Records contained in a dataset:
*-*-*

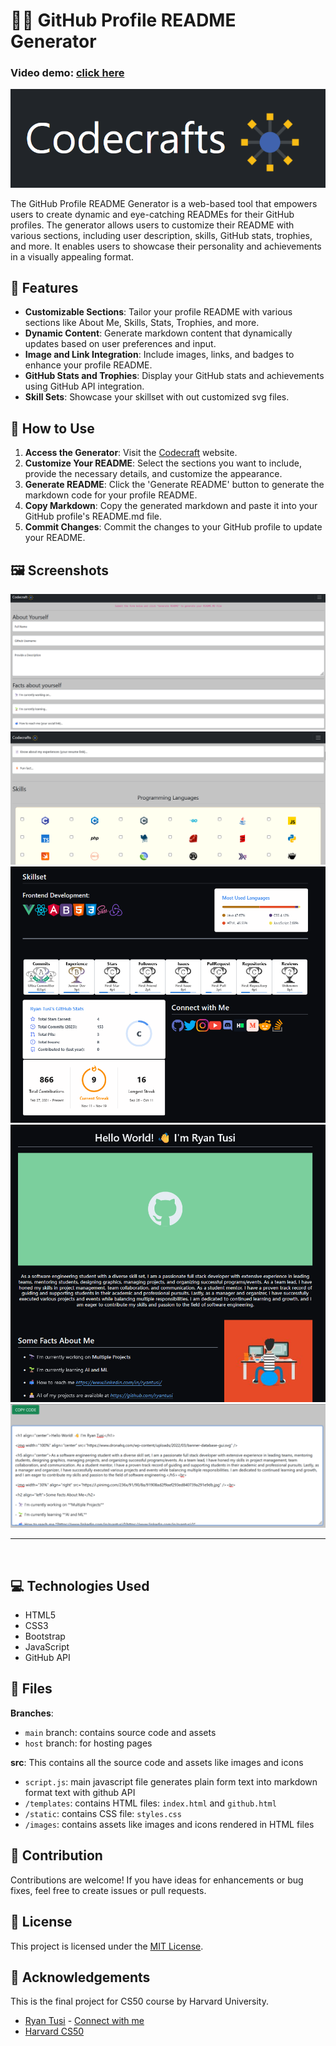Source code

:# 👨‍💻 GitHub Profile README Generator
### Video demo: [click here](https://www.youtube.com/watch?v=Io-POzQf4jc)

![Project Banner](screenshots/codecrafts.png)

The GitHub Profile README Generator is a web-based tool that empowers users to create dynamic and eye-catching READMEs for their GitHub profiles. The generator allows users to customize their README with various sections, including user description, skills, GitHub stats, trophies, and more. It enables users to showcase their personality and achievements in a visually appealing format.

## 🚀 Features

- **Customizable Sections**: Tailor your profile README with various sections like About Me, Skills, Stats, Trophies, and more.
- **Dynamic Content**: Generate markdown content that dynamically updates based on user preferences and input.
- **Image and Link Integration**: Include images, links, and badges to enhance your profile README.
- **GitHub Stats and Trophies**: Display your GitHub stats and achievements using GitHub API integration.
- **Skill Sets**: Showcase your skillset with out customized svg files.

## 📝 How to Use

1. **Access the Generator**: Visit the [Codecraft](https://your-generator-url.com) website.
2. **Customize Your README**: Select the sections you want to include, provide the necessary details, and customize the appearance.
3. **Generate README**: Click the 'Generate README' button to generate the markdown code for your profile README.
4. **Copy Markdown**: Copy the generated markdown and paste it into your GitHub profile's README.md file.
5. **Commit Changes**: Commit the changes to your GitHub profile to update your README.

## 🖼️ Screenshots

![Screenshot 1](screenshots/cc_sc1.png)
![Screenshot 2](screenshots/cc_sc2.png)
![Screenshot 3](screenshots/cc_sc3.png)
![Screenshot 4](screenshots/cc_sc4.png)
![Screenshot 5](screenshots/cc_sc5.png)
<br><hr><br>

## 💻 Technologies Used

- HTML5
- CSS3
- Bootstrap
- JavaScript
- GitHub API

## 📄 Files

**Branches**: 
- `main` branch: contains source code and assets
- `host` branch: for hosting pages

**src**: This contains all the source code and assets like images and icons
- `script.js`: main javascript file generates plain form text into markdown format text with github API
- `/templates`: contains HTML files: `index.html` and `github.html`
- `/static`: contains CSS file: `styles.css`
- `/images`: contains assets like images and icons rendered in HTML files

## 🤝 Contribution

Contributions are welcome! If you have ideas for enhancements or bug fixes, feel free to create issues or pull requests.

## 📄 License

This project is licensed under the [MIT License](LICENSE).

## 🙏 Acknowledgements

This is the final project for CS50 course by Harvard University.

- [Ryan Tusi](https://github.com/ryantusi/) - [Connect with me](https://www.linkedin.com/in/ryantusi/)
- [Harvard CS50](https://pll.harvard.edu/course/cs50-introduction-computer-science)
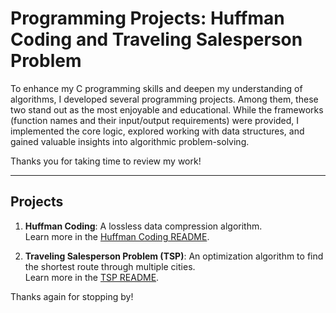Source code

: # **Programming Projects: Huffman Coding and Traveling Salesperson Problem**

To enhance my C programming skills and deepen my understanding of algorithms, I developed several programming projects. Among them, these two stand out as the most enjoyable and educational. While the frameworks (function names and their input/output requirements) were provided, I implemented the core logic, explored working with data structures, and gained valuable insights into algorithmic problem-solving.

Thanks you for taking time to review my work!

---

## **Projects**
1. **Huffman Coding**: A lossless data compression algorithm.  
   Learn more in the [Huffman Coding README](./huffman/README.md).

2. **Traveling Salesperson Problem (TSP)**: An optimization algorithm to find the shortest route through multiple cities.  
   Learn more in the [TSP README](./travelingsalesman/README.md).

Thanks again for stopping by!

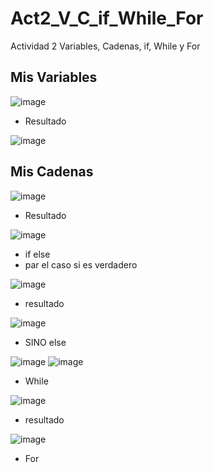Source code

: # Act2_V_C_if_While_For
Actividad 2 Variables, Cadenas, if, While y For

## Mis Variables 
![image](https://github.com/user-attachments/assets/5560f9a4-dce0-40a7-be7b-68e6df719337)

- Resultado

![image](https://github.com/user-attachments/assets/120d5f3e-dc0e-4240-b89f-3aa23fc8c788)

## Mis Cadenas
![image](https://github.com/user-attachments/assets/915c9f43-fe96-4fdd-bf82-9a6960dd9df0)

- Resultado
  
![image](https://github.com/user-attachments/assets/1f793e69-e236-4439-8181-83ae0731e006)

- if else
- par el caso si es verdadero

![image](https://github.com/user-attachments/assets/68a6c2c4-98b7-438e-b319-e312c22497a4)

- resultado

![image](https://github.com/user-attachments/assets/b1b449e5-1fe5-4768-a95b-0602c89d8afb)

- SINO else

![image](https://github.com/user-attachments/assets/a6314fc8-98bc-4e98-bd04-6e87168bb627)
![image](https://github.com/user-attachments/assets/dc1eb360-3214-496d-9afa-6c21ad92ad4b)

- While

![image](https://github.com/user-attachments/assets/f657d9d9-cdbd-43ba-98bb-0fd30b93f1f0)

- resultado

![image](https://github.com/user-attachments/assets/53cd7716-e2b5-4f47-a144-2a69b43ef06a)

- For
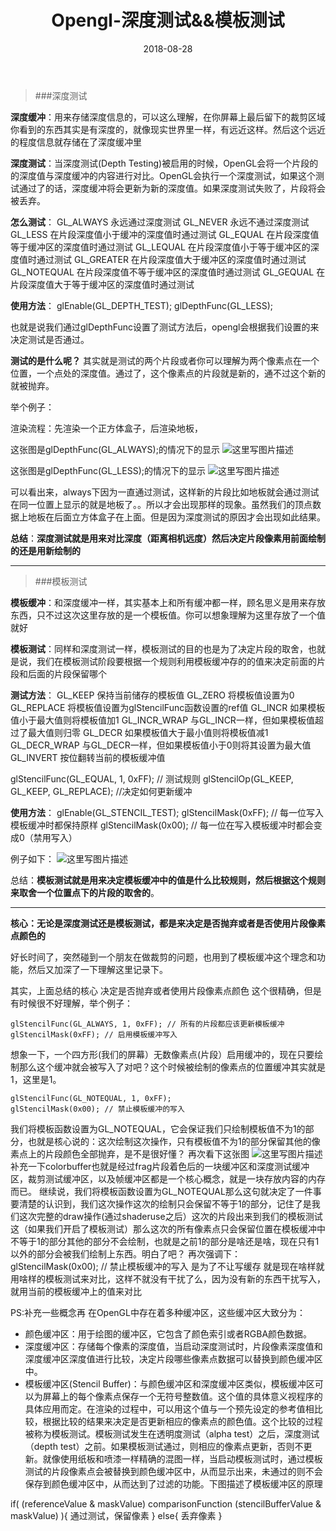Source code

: ﻿---
layout: post
categories: opengl
title: 'Opengl-深度测试&&模板测试'
date: 2018-08-28
---

> ###深度测试

**深度缓冲**：用来存储深度信息的，可以这么理解，在你屏幕上最后留下的裁剪区域你看到的东西其实是有深度的，就像现实世界里一样，有远近这样。然后这个远近的程度信息就存储在了深度缓冲里

**深度测试**：当深度测试(Depth Testing)被启用的时候，OpenGL会将一个片段的的深度值与深度缓冲的内容进行对比。OpenGL会执行一个深度测试，如果这个测试通过了的话，深度缓冲将会更新为新的深度值。如果深度测试失败了，片段将会被丢弃。

**怎么测试**：
GL_ALWAYS	永远通过深度测试
GL_NEVER	永远不通过深度测试
GL_LESS	在片段深度值小于缓冲的深度值时通过测试
GL_EQUAL	在片段深度值等于缓冲区的深度值时通过测试
GL_LEQUAL	在片段深度值小于等于缓冲区的深度值时通过测试
GL_GREATER	在片段深度值大于缓冲区的深度值时通过测试
GL_NOTEQUAL	在片段深度值不等于缓冲区的深度值时通过测试
GL_GEQUAL	在片段深度值大于等于缓冲区的深度值时通过测试

**使用方法**：
glEnable(GL_DEPTH_TEST);
glDepthFunc(GL_LESS);

也就是说我们通过glDepthFunc设置了测试方法后，opengl会根据我们设置的来决定测试是否通过。

**测试的是什么呢？**
其实就是测试的两个片段或者你可以理解为两个像素点在一个位置，一个点处的深度值。通过了，这个像素点的片段就是新的，通不过这个新的就被抛弃。

举个例子：

渲染流程：先渲染一个正方体盒子，后渲染地板，

这张图是glDepthFunc(GL_ALWAYS);的情况下的显示
![这里写图片描述](/images/opengl/depthstenciltest1.png)

这张图是glDepthFunc(GL_LESS);的情况下的显示
![这里写图片描述](/images/opengl/depthstenciltest2.png)

可以看出来，always下因为一直通过测试，这样新的片段比如地板就会通过测试在同一位置上显示的就是地板了。。所以才会出现那样的现象。虽然我们的顶点数据上地板在后面立方体盒子在上面。但是因为深度测试的原因才会出现如此结果。

**总结**：**深度测试就是用来对比深度（距离相机远度）然后决定片段像素用前面绘制的还是用新绘制的**


----------


> ###模板测试

**模板缓冲**：和深度缓冲一样，其实基本上和所有缓冲都一样，顾名思义是用来存放东西，只不过这次这里存放的是一个模板值。你可以想象理解为这里存放了一个值就好

**模板测试**：同样和深度测试一样，模板测试的目的也是为了决定片段的取舍，也就是说，我们在模板测试阶段要根据一个规则利用模板缓冲存的的值来决定前面的片段和后面的片段保留哪个

**测试方法**：
GL_KEEP	保持当前储存的模板值
GL_ZERO	将模板值设置为0
GL_REPLACE	将模板值设置为glStencilFunc函数设置的ref值
GL_INCR	如果模板值小于最大值则将模板值加1
GL_INCR_WRAP	与GL_INCR一样，但如果模板值超过了最大值则归零
GL_DECR	如果模板值大于最小值则将模板值减1
GL_DECR_WRAP	与GL_DECR一样，但如果模板值小于0则将其设置为最大值
GL_INVERT	按位翻转当前的模板缓冲值

glStencilFunc(GL_EQUAL, 1, 0xFF);  // 测试规则
glStencilOp(GL_KEEP, GL_KEEP, GL_REPLACE); //决定如何更新缓冲


**使用方法**：
glEnable(GL_STENCIL_TEST);
glStencilMask(0xFF); // 每一位写入模板缓冲时都保持原样
glStencilMask(0x00); // 每一位在写入模板缓冲时都会变成0（禁用写入）

例子如下：
![这里写图片描述](/images/opengl/depthstenciltest3.png)

总结：**模板测试就是用来决定模板缓冲中的值是什么比较规则，然后根据这个规则来取舍一个位置点下的片段的取舍的**。


----------
**核心：无论是深度测试还是模板测试，都是来决定是否抛弃或者是否使用片段像素点颜色的**

好长时间了，突然碰到一个朋友在做裁剪的问题，也用到了模板缓冲这个理念和功能，然后又加深了一下理解这里记录下。

其实，上面总结的核心 决定是否抛弃或者使用片段像素点颜色 这个很精确，但是有时候很不好理解，举个例子：

    glStencilFunc(GL_ALWAYS, 1, 0xFF); // 所有的片段都应该更新模板缓冲
    glStencilMask(0xFF); // 启用模板缓冲写入
   
   想象一下，一个四方形(我们的屏幕）无数像素点(片段）启用缓冲的，现在只要绘制那么这个缓冲就会被写入了对吧？这个时候被绘制的像素点的位置缓冲其实就是1，这里是1。
 

    glStencilFunc(GL_NOTEQUAL, 1, 0xFF);
    glStencilMask(0x00); // 禁止模板缓冲的写入

我们将模板函数设置为GL_NOTEQUAL，它会保证我们只绘制模板值不为1的部分，也就是核心说的：这次绘制这次操作，只有模板值不为1的部分保留其他的像素点上的片段颜色全部抛弃，是不是很好懂？
再次看下这张图
![这里写图片描述](/images/opengl/depthstenciltest3.png)
补充一下colorbuffer也就是经过frag片段着色后的一块缓冲区和深度测试缓冲区，裁剪测试缓冲区，以及帧缓冲区都是一个核心概念，就是一块存放内容的内存而已。
继续说，我们将模板函数设置为GL_NOTEQUAL那么这句就决定了一件事要清楚的认识到，我们这次操作这次的绘制只会保留不等于1的部分，记住了是我们这次完整的draw操作(通过shaderuse之后）这次的片段出来到我们的模板测试这（如果我们开启了模板测试）那么这次的所有像素点只会保留位置在模板缓冲中不等于1的部分其他的部分不会绘制，也就是之前1的部分是啥还是啥，现在只有1以外的部分会被我们绘制上东西。明白了吧？
再次强调下：glStencilMask(0x00); // 禁止模板缓冲的写入 是为了不让写缓存 就是现在啥样就用啥样的模板测试来对比，这样不就没有干扰了么，因为没有新的东西干扰写入，就用当前的模板缓冲上的值来对比

PS:补充一些概念再
在OpenGL中存在着多种缓冲区，这些缓冲区大致分为：
* 颜色缓冲区：用于绘图的缓冲区，它包含了颜色索引或者RGBA颜色数据。
* 深度缓冲区：存储每个像素的深度值，当启动深度测试时，片段像素深度值和深度缓冲区深度值进行比较，决定片段哪些像素点数据可以替换到颜色缓冲区中。
* 模板缓冲区(Stencil Buffer)：与颜色缓冲区和深度缓冲区类似，模板缓冲区可以为屏幕上的每个像素点保存一个无符号整数值。这个值的具体意义视程序的具体应用而定。在渲染的过程中，可以用这个值与一个预先设定的参考值相比较，根据比较的结果来决定是否更新相应的像素点的颜色值。这个比较的过程被称为模板测试。模板测试发生在透明度测试（alpha test）之后，深度测试（depth test）之前。如果模板测试通过，则相应的像素点更新，否则不更新。就像使用纸板和喷漆一样精确的混图一样，当启动模板测试时，通过模板测试的片段像素点会被替换到颜色缓冲区中，从而显示出来，未通过的则不会保存到颜色缓冲区中，从而达到了过滤的功能。下图描述了模板缓冲区的原理

[](https://blog.csdn.net/wangjiangrong/article/details/102551120)
if( (referenceValue & maskValue) comparisonFunction (stencilBufferValue & maskValue) ){
    通过测试，保留像素
}
else{
    丢弃像素
}
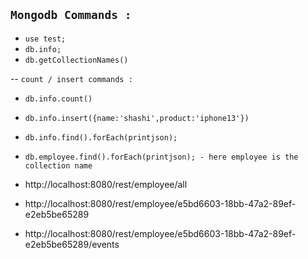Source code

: ## `Mongodb Commands :`

- `use test;`
- `db.info;`
- `db.getCollectionNames()`
  
--  `count / insert commands :`
  
  - `db.info.count()`
  - `db.info.insert({name:'shashi',product:'iphone13'})`
- `db.info.find().forEach(printjson);`

- `db.employee.find().forEach(printjson); - here employee is the collection name`


- http://localhost:8080/rest/employee/all
- http://localhost:8080/rest/employee/e5bd6603-18bb-47a2-89ef-e2eb5be65289
- http://localhost:8080/rest/employee/e5bd6603-18bb-47a2-89ef-e2eb5be65289/events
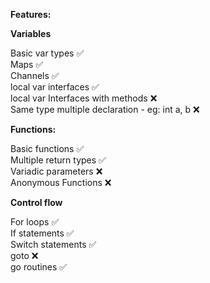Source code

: **Features:**

**Variables**

Basic var types ✅  
Maps ✅  
Channels ✅  
local var interfaces ✅  
local var Interfaces with methods ❌  
Same type multiple declaration - eg: int a, b ❌  


**Functions:**

Basic functions ✅   
Multiple return types ✅  
Variadic parameters ❌  
Anonymous Functions ❌

**Control flow**

For loops ✅  
If statements ✅  
Switch statements ✅  
goto ❌  
go routines ✅
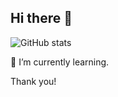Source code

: ## Hi there 👋
![GitHub stats](https://github-readme-stats.vercel.app/api?username=Santos-Felipe-A&show_icons=true&theme=merko)

🌱 I’m currently learning.

Thank you!

<!--
**Santos-Felipe-A/Santos-Felipe-A** is a ✨ _special_ ✨ repository because its `README.md` (this file) appears on your GitHub profile.

Here are some ideas to get you started:

- 🔭 I’m currently working on ...
- 🌱 I’m currently learning ...
- 👯 I’m looking to collaborate on ...
- 🤔 I’m looking for help with ...
- 💬 Ask me about ...
- 📫 How to reach me: ...
- 😄 Pronouns: ...
- ⚡ Fun fact: ...
-->
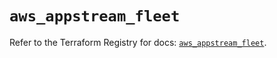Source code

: # `aws_appstream_fleet`

Refer to the Terraform Registry for docs: [`aws_appstream_fleet`](https://registry.terraform.io/providers/hashicorp/aws/5.62.0/docs/resources/appstream_fleet).

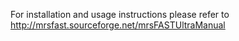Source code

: For installation and usage instructions please refer to http://mrsfast.sourceforge.net/mrsFASTUltraManual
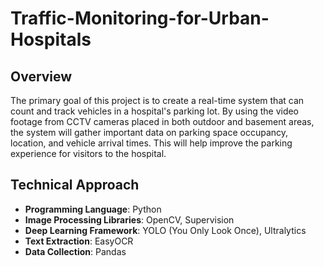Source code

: # Traffic-Monitoring-for-Urban-Hospitals

## Overview
The primary goal of this project is to create a real-time system that can count and track vehicles in a hospital's parking lot. By using the video footage from CCTV cameras placed in both outdoor and basement areas, the system will gather important data on parking space occupancy, location, and vehicle arrival times. This will help improve the parking experience for visitors to the hospital.

## Technical Approach
- **Programming Language**: Python
- **Image Processing Libraries**: OpenCV, Supervision
- **Deep Learning Framework**: YOLO (You Only Look Once), Ultralytics
- **Text Extraction**: EasyOCR
- **Data Collection**: Pandas
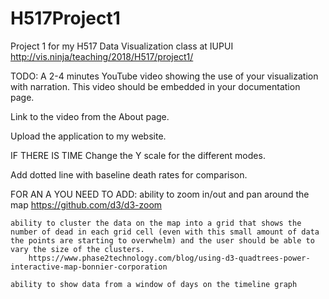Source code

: # H517Project1
Project 1 for my H517 Data Visualization class at IUPUI
http://vis.ninja/teaching/2018/H517/project1/

TODO:
A 2-4 minutes YouTube video showing the use of your visualization with narration. This video should be embedded in your documentation page.

Link to the video from the About page.

Upload the application to my website.

IF THERE IS TIME
Change the Y scale for the different modes.

Add dotted line with baseline death rates for comparison.

FOR AN A YOU NEED TO ADD:
	ability to zoom in/out and pan around the map
		https://github.com/d3/d3-zoom

	ability to cluster the data on the map into a grid that shows the number of dead in each grid cell (even with this small amount of data the points are starting to overwhelm) and the user should be able to vary the size of the clusters.
		https://www.phase2technology.com/blog/using-d3-quadtrees-power-interactive-map-bonnier-corporation

	ability to show data from a window of days on the timeline graph

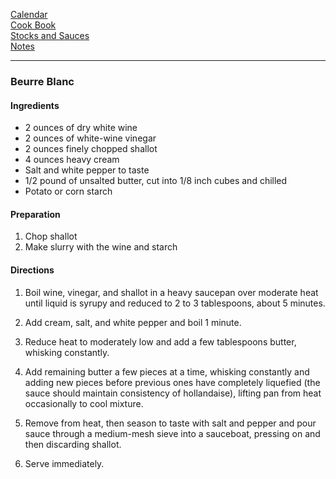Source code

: [Calendar](https://github.com/vmsmith/EDT/blob/master/calendar.md)    
[Cook Book](https://github.com/vmsmith/CookBook/blob/master/README.md)    
[Stocks and Sauces](https://github.com/vmsmith/CookBook/blob/master/sauces.md)   
[Notes](https://github.com/vmsmith/CookBook/blob/master/notes.md)  

-----   

### Beurre Blanc  

#### Ingredients  

* 2 ounces of dry white wine
* 2 ounces of white-wine vinegar
* 2 ounces finely chopped shallot
* 4 ounces heavy cream
* Salt and white pepper to taste
* 1/2 pound of unsalted butter, cut into 1/8 inch cubes and chilled
* Potato or corn starch   

#### Preparation  
1. Chop shallot
2. Make slurry with the wine and starch   

#### Directions    
1. Boil wine, vinegar, and shallot in a heavy saucepan over moderate heat until liquid is syrupy and reduced to 2 to 3 tablespoons, about 5 minutes.
2. Add cream, salt, and white pepper and boil 1 minute.
3. Reduce heat to moderately low and add a few tablespoons butter, whisking constantly.
4. Add remaining butter a few pieces at a time, whisking constantly and adding new pieces before previous ones have completely liquefied (the sauce should maintain consistency of hollandaise), lifting pan from heat occasionally to cool mixture.
5. Remove from heat, then season to taste with salt and pepper and pour sauce through a medium-mesh sieve into a sauceboat, pressing on and then discarding shallot.  

6. Serve immediately.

*-*-*

Required action: Go over the records above and tally the lines with the word "that" in them. Give the number alone.

Reply: 4